I think this also opens up an official way of implementing this as terraform could do the move behind the scenes then the remove would work instead of chaining 2 blocks. That way we avoid the issues that were mentioned earlier in this issue.

Shocktrooper commented 4 months ago

@jbardin what do you think about the above in order to make an official way to remove an instance?

jbardin commented 4 months ago

@Shocktrooper, this is definitely a reasonable method to remove an instance via configuration.

Always requiring destroy=false for the resource type would still need a new lifecycle option and/or additional protocol changes, but would allow for terraform to automatically forget the instance when the key no longer exists. It would also allow for the instance to be re-added without having to clean up the moved or removed blocks.

For the occasional one-off exception however, this may end up being the preferred config-driven method, since you somehow need to both indicate that you wish to separate the instance from the existing resource configuration, and then remove it from the state.

apparentlymart commented 3 months ago

The intended design for removed blocks was that in the long run they allow any of the lifecycle options that would normally be allowed for the kind of object that has been removed, excepting any that wouldn't make sense for something that has been removed anyway (like ignore_changes, which is relevant only for update/replace actions).

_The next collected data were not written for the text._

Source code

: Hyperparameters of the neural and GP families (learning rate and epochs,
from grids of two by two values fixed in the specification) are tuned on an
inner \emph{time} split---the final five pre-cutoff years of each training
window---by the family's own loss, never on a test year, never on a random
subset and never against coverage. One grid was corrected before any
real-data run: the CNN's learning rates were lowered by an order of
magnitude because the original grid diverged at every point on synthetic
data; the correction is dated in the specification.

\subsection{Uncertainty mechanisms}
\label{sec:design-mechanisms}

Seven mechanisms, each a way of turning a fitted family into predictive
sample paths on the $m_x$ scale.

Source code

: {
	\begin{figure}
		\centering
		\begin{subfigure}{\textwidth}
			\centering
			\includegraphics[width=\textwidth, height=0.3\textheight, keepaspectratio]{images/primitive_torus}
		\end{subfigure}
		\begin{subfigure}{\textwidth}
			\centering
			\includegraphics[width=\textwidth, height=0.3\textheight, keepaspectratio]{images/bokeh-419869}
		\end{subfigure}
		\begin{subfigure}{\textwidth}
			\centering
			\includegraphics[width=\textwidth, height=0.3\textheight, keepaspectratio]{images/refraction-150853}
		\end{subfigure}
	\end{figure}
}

The recent addition of support for destroy-tume provisioners in removed blocks is a development in that direction, for example.

Therefore the following is what we imagined as the design for this situation of "whenever an instance of this resource is removed, just forget about it instead of destroying it":

resource "whatever" "example" {
  for_each = ...

  # ...

  lifecycle {
    destroy = false
  }
}

The above didn't make it into the first release of destroy = false because it is potentially confusing with the legacy "prevent destroy" feature, which means "fail planning if any instance of this would be destroyed" instead. We wanted to get more experience with the new feature before developing it further.

I think the question of interaction with the existing prevent_destroy is still in need of an answer, and that would be part of designing a solution to this issue.

In the meantime, I'm glad folks have found the workaround of moving the instance in question into an undeclared resource address. That is not something we explicitly intended but it's a logical consequence of the behaviors of both moved and removed, so it seems safe to assume that behavior isn't going to get broken or removed in future.

gk-drw commented 3 months ago

Regarding the eample:

resource "whatever" "example" {
  for_each = ...

  # ...

  lifecycle {
    destroy = false
  }
}

I was wondering how would this work for the scenario described in the first comment - forgetting only a single particular instance but none of the others due to accidental removal? It seems to me like this will cause terraform to ignore all of the instances of that resource block instead. This could potentially cause any additional accidental removals to go unnoticed (or at least, go through without terraform reporting errors)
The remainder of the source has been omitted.